DATA FOR THE TASK:
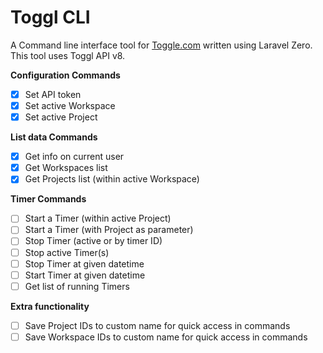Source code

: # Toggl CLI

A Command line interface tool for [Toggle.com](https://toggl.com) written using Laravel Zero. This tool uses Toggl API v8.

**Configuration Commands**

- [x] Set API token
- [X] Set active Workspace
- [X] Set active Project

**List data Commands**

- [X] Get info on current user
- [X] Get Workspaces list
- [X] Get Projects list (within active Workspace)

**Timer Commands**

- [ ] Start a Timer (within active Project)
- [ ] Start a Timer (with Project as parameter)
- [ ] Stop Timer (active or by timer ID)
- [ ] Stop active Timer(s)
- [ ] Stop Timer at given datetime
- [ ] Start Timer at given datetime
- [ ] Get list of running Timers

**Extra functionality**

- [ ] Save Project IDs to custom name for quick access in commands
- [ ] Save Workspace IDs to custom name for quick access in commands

* * *

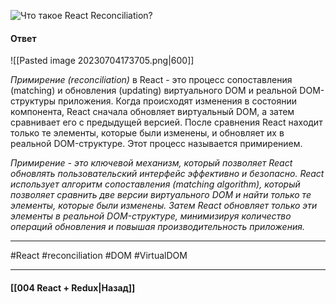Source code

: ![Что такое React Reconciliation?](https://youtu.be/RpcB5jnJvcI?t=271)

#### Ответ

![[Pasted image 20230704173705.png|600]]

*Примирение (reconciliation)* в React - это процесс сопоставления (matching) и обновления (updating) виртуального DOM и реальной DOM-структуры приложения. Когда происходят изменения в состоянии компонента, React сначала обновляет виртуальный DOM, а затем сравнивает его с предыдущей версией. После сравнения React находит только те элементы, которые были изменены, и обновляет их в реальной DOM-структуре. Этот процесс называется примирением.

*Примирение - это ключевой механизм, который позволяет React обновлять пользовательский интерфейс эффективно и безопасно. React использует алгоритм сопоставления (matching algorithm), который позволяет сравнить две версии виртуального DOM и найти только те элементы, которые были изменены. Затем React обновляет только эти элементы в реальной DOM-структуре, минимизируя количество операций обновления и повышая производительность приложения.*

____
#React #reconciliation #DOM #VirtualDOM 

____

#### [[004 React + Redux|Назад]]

--

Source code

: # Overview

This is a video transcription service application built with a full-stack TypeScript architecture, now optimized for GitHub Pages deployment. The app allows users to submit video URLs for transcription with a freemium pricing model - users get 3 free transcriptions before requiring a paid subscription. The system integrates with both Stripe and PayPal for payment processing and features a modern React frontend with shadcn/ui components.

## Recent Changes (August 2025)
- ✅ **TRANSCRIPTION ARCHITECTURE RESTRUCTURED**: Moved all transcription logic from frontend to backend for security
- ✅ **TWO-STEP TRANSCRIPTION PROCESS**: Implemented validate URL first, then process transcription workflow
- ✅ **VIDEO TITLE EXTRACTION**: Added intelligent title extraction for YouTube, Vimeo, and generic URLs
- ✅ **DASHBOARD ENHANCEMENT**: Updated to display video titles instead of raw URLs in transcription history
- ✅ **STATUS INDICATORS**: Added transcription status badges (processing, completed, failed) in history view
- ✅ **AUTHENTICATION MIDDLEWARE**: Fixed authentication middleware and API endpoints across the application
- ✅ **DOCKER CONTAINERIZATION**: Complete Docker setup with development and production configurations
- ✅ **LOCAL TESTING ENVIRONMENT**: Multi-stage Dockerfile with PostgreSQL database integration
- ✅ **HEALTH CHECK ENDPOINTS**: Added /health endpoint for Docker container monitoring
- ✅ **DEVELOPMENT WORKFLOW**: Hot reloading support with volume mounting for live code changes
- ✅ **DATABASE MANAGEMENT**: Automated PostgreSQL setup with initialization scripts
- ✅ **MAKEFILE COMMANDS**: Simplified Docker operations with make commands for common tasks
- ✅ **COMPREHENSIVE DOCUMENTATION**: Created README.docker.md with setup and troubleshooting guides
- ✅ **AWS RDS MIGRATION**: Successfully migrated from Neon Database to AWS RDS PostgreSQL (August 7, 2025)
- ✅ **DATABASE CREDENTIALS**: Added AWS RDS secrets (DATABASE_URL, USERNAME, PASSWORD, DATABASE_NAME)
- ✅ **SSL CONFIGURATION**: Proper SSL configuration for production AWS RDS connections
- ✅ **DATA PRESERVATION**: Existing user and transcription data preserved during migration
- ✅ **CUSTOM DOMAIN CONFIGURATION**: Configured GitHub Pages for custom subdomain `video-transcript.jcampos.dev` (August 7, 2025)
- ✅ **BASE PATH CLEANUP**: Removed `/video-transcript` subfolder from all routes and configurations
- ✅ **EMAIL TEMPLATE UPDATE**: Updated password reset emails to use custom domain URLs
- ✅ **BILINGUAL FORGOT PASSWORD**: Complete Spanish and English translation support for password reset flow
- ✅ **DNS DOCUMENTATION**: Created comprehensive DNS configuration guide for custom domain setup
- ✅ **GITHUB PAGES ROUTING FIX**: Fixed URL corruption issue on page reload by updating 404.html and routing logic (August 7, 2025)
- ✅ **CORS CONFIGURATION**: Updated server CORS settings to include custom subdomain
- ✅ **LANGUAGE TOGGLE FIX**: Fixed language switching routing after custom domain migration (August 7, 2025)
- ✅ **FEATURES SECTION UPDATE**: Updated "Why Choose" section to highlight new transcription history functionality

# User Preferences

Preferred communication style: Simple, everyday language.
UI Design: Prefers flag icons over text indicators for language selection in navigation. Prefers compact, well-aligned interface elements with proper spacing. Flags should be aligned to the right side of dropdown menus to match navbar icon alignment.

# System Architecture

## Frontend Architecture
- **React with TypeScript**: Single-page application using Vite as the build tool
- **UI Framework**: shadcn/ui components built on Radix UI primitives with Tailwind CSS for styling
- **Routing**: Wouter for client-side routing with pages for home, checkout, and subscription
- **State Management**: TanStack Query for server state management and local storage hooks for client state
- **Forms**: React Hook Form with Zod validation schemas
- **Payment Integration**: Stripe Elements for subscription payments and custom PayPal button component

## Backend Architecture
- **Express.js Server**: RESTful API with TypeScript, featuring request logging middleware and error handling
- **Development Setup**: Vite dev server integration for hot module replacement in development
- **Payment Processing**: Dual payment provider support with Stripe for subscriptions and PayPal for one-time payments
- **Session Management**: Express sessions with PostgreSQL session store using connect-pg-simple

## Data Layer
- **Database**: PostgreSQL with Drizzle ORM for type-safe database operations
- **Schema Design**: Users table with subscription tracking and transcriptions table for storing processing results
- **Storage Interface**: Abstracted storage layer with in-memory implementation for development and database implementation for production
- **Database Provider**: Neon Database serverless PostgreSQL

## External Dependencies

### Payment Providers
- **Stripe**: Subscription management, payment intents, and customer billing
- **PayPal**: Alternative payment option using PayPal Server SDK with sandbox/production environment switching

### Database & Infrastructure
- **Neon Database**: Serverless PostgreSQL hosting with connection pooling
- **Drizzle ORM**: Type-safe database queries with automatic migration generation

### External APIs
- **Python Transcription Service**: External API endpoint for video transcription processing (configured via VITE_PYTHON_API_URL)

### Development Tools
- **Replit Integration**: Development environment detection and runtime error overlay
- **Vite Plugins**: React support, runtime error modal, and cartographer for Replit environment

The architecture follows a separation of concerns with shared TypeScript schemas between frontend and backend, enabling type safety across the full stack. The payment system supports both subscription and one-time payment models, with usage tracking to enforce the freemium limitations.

DESCRIPTION OF THE TASK: Would you print, exactly as written, every line above from the one holding "- ✅ **LOCAL" through the one holding "- ✅ **DEVELOPMENT", with both included and no other lines?

REPLY:
- ✅ **LOCAL TESTING ENVIRONMENT**: Multi-stage Dockerfile with PostgreSQL database integration
- ✅ **HEALTH CHECK ENDPOINTS**: Added /health endpoint for Docker container monitoring
- ✅ **DEVELOPMENT WORKFLOW**: Hot reloading support with volume mounting for live code changes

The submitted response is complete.